By Sue Brady
Social media is used in many ways. Among other things, people use it to share information about themselves, catch up on what others are doing, and to find news stories they might find interesting. As a business, you probably use social media to let your customers know about your products, hear what they have to say, and respond to complaints that they might post.
But if you aren’t using social media to identify larger trends that might be affecting your business, read on.
How can you use social media to identify a train that’s barreling down the tracks, before it’s out of control? The simple answer is: trends.
There are many ways to keep track of posts about your brands. Most companies these days have people responsible for monitoring social media so that if their brand is mentioned, they can immediately respond if necessary. But by looking collectively at what is being said about your brand, and noticing spikes that are out of the ordinary, you can create an early warning system for your company.

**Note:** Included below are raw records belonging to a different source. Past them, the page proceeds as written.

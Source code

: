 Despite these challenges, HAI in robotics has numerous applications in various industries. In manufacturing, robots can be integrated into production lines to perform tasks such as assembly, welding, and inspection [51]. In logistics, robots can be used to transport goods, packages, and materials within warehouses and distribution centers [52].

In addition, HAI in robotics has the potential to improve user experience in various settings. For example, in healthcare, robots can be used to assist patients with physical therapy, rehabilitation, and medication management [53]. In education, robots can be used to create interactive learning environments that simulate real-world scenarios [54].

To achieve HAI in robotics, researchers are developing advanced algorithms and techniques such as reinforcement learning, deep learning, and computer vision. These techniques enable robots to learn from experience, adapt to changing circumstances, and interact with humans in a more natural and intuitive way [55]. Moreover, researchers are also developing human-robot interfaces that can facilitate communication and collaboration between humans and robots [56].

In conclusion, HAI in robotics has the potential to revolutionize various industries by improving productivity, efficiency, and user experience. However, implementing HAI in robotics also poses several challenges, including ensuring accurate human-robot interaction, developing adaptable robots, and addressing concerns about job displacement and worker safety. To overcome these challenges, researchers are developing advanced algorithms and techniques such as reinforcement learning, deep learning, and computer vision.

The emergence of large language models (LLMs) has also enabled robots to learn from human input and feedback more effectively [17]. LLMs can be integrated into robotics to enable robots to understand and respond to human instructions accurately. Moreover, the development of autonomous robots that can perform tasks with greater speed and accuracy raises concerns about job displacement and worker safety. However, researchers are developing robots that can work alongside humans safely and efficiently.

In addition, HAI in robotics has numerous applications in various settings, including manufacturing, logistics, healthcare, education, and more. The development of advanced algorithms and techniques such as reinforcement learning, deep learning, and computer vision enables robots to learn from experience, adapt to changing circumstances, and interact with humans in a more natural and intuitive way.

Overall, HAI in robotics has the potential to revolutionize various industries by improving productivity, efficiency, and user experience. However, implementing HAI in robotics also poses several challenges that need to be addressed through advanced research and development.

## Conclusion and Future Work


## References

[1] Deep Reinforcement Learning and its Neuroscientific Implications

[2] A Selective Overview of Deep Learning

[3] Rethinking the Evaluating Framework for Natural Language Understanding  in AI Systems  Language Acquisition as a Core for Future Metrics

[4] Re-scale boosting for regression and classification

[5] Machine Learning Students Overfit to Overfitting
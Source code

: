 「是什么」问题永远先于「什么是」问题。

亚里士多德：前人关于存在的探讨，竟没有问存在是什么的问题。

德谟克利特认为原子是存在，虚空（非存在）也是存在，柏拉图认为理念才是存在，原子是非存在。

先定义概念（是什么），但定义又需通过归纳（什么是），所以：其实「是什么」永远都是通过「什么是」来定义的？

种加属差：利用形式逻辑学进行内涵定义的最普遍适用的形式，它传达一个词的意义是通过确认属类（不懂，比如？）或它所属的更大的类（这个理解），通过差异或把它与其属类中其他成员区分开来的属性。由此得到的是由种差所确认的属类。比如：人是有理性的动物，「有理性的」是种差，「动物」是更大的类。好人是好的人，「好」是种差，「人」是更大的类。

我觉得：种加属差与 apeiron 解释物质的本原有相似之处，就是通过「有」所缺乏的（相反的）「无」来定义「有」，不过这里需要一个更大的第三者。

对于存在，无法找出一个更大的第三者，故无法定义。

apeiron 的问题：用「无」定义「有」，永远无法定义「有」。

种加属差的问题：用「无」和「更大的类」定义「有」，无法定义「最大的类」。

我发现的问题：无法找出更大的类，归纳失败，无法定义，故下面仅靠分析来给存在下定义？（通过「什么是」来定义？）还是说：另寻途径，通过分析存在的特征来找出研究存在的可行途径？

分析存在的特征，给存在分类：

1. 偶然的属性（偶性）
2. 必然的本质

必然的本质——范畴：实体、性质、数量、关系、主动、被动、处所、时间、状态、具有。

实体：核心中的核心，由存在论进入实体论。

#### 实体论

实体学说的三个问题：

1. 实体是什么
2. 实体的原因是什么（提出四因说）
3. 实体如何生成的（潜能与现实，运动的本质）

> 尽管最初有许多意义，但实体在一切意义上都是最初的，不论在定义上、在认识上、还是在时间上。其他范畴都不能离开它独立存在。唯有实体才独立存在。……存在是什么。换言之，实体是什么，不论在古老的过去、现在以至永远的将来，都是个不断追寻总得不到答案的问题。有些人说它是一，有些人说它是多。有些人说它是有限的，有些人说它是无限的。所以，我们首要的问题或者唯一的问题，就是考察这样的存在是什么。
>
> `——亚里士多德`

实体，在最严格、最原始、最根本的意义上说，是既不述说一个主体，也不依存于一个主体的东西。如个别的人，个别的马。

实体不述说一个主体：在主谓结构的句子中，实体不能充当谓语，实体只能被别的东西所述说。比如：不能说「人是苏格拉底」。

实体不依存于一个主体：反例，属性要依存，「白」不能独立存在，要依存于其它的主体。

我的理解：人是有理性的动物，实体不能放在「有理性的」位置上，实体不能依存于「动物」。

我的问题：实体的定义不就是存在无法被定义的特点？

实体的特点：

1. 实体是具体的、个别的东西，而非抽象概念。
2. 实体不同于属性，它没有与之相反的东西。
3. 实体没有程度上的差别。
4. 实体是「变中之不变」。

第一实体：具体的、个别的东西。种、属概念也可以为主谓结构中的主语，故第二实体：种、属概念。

Using social volume: Suppose that you typically see 35 tweets per day that involve your brand. If on any particular day, that number goes above 35, there may be something going on with your brand that has customers talking. You need to know what it is. It might be that your brand had a mention on the news, but it also might mean that there’s a problem and your customers are picking up on it and spreading that news. Or maybe it is exactly on the same day each week that your negative chatter increases. Is something about your product impacted by that day, ie you open your new barrel of coffee beans every Friday, and on Fridays thru Mondays you always have way more positive customer sentiment than on other days. That might mean that you need a better method for keeping your coffee beans fresh.
Using keywords: The increased use of certain keywords in social media and in blogs can let you know of a developing trend. You probably already track your brand in the social media space, but do you include word combinations that might indicate a problem? For instance, are you tracking the mention of your brand with the word ‘issue’ or ‘sucks’? Consider it! Understand how many negative posts you typically get per day, and if that number moves, immediately read what’s being posted to see if you can figure out why. Once you figure it out, you can fix what’s wrong and issue a statement to your customers that you’re working on the problem.
Understanding themes: By keeping a close eye on what customers are saying every day about your brand, you’ll be able to notice increases in certain areas and identify trends. For instance, let’s say you sell yogurt. On Monday, you see a couple of negative posts from customers in Maine about damaged cartons. On Tuesday, similar complaints are coming in from Vermont. That could mean that you have an issue with your distribution in that part of the country. By seeing those posts, rather than dealing with them on a one-off basis, you can solve the problem by immediately shipping new product to that area etc.
Tracking your Overall Customer Sentiment: It’s important to understand if your customers are less happy over time (that is, complaining more). As in the prior example, it may highlight a specific area where you have a problem that needs solving.
Monitoring your Competitors’ Social Media: In this case, you’re looking for an increase in mentions on a specific topic that’s relevant to your business, because it may also serve as an early warning for you. The key is to understand how the tone and topics of posts are changing, because they could predict a tidal wave of dissatisfaction that you’re much better off nipping in the bud if it’s going to impact your business too. Or, it could highlight an opportunity for you to fill a gap that your competitor is inadvertently creating with his own base of customers.
The good news is that you are not on your own. There are many social listening tools available. In addition to the list mentioned at the start of this post, there are many free tools that may provide what you need. And you may need more than one tool to accomplish all of the necessary monitoring.
By coupling analytics with social listening, these tools will save you time, help you identify problems when they are still small, and identify trends before they lead to real issues. The ultimate goal is keeping your customers happy. By tweaking your social strategy from reactive to big picture, you can do just that.